> [About this task]: Examine the entries and show every line in which the word "important" is found.

[Rendered images with source text]
>>>
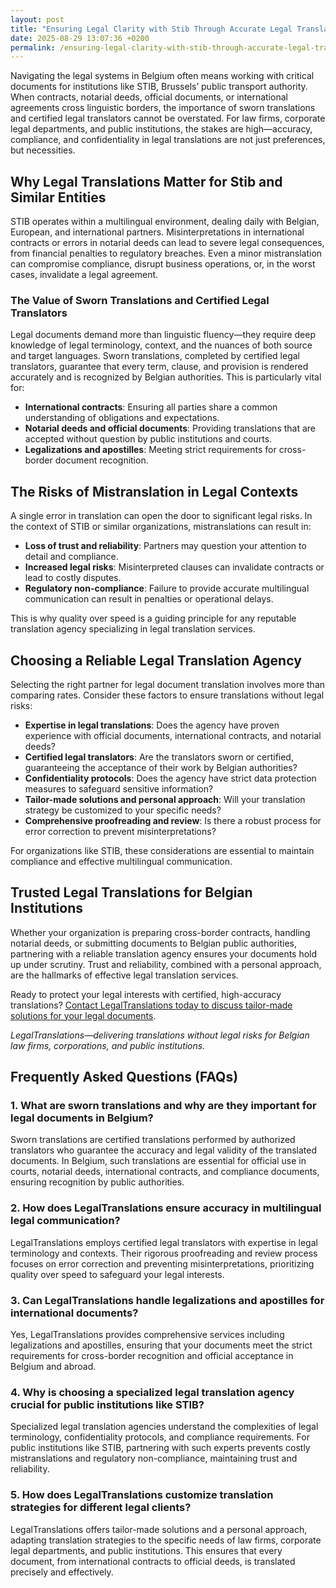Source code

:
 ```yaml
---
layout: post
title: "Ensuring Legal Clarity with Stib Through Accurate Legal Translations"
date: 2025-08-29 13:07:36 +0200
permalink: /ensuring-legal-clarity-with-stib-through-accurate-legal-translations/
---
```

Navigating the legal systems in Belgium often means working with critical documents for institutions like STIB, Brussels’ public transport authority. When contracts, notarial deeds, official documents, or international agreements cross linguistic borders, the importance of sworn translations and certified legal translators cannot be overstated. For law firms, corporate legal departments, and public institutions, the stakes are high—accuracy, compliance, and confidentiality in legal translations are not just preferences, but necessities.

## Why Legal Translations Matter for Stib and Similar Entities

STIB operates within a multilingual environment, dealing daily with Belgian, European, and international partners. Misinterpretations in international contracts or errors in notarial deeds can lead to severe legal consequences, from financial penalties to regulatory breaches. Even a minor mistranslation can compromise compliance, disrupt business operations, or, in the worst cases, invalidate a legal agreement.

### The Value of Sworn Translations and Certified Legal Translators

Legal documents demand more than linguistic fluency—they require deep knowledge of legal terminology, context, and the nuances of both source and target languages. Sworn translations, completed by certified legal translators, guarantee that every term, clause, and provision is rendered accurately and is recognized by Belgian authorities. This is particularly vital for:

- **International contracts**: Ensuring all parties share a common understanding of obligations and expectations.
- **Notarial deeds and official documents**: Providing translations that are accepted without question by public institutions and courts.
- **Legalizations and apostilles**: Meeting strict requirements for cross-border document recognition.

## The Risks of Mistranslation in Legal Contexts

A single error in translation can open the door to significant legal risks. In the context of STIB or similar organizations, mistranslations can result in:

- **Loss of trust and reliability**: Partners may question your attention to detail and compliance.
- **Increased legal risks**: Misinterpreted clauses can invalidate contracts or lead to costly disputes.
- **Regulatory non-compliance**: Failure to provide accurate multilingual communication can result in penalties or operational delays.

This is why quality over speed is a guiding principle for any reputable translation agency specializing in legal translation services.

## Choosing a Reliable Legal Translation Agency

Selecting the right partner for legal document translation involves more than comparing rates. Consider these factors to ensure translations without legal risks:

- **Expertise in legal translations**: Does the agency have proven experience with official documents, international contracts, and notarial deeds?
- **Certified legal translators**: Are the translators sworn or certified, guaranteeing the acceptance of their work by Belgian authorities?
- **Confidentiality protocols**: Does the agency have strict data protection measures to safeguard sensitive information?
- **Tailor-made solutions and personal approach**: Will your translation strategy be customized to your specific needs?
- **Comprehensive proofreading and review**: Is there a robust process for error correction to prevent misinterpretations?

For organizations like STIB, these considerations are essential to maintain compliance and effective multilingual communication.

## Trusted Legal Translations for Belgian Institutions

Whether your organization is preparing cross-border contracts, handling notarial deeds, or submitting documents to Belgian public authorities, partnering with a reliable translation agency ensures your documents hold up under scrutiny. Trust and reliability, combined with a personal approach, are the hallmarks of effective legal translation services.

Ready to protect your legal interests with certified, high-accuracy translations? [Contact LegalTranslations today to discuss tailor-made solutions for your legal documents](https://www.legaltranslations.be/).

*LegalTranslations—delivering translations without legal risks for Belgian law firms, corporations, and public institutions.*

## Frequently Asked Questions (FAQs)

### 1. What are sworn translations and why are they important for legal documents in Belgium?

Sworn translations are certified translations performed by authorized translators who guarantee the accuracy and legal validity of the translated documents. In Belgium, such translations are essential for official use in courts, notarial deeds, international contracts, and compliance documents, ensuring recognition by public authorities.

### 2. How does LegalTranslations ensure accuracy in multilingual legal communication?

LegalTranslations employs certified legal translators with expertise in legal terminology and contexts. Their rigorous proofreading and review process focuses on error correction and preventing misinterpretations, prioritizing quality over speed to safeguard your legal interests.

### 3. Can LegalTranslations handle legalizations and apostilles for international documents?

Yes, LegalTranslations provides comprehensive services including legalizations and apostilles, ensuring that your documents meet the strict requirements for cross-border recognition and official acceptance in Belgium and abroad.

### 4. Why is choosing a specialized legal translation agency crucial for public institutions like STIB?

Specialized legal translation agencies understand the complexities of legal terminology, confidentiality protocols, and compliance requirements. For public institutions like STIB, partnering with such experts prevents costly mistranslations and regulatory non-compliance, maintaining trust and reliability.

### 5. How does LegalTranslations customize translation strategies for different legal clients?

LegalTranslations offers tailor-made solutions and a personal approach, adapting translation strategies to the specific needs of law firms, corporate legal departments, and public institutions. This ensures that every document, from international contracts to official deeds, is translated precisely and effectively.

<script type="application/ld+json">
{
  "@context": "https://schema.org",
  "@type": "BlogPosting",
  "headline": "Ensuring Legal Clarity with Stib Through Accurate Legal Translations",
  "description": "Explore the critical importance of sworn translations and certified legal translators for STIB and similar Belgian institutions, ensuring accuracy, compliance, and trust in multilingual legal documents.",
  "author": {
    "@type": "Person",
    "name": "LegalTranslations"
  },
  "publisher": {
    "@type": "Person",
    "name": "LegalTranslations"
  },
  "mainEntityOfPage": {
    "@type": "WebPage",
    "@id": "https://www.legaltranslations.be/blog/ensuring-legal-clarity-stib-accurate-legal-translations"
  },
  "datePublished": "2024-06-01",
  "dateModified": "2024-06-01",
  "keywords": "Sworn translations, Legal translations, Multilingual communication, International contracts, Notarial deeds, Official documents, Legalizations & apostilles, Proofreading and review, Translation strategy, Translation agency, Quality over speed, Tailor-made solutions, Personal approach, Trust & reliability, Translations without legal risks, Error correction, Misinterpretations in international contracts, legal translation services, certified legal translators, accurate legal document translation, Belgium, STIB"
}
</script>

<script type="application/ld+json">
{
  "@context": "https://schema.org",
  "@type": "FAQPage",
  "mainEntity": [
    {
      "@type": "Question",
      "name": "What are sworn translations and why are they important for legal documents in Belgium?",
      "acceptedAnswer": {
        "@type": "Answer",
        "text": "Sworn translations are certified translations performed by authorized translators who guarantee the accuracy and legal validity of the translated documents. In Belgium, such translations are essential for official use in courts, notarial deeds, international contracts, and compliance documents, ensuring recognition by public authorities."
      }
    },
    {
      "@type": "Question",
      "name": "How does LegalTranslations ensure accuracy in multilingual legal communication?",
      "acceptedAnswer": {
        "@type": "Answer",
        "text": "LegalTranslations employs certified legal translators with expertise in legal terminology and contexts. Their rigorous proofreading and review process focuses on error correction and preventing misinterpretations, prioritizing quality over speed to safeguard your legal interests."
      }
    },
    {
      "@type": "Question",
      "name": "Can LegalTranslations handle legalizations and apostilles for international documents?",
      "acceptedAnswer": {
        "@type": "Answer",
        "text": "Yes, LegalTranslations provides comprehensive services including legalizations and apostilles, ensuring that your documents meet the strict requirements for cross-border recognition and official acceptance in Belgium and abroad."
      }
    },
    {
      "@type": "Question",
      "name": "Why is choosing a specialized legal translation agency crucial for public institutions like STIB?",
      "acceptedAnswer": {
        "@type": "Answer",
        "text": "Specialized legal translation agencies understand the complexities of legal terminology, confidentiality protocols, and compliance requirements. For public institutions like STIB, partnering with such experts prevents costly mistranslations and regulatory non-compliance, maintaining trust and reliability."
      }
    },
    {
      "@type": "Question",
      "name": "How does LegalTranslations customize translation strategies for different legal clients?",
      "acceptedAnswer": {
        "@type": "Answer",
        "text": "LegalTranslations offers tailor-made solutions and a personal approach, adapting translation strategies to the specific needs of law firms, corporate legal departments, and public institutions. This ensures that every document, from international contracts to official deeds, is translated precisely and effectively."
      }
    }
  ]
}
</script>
<<<
> [Exercise solution]:
### 1. What are sworn translations and why are they important for legal documents in Belgium?
      "name": "What are sworn translations and why are they important for legal documents in Belgium?",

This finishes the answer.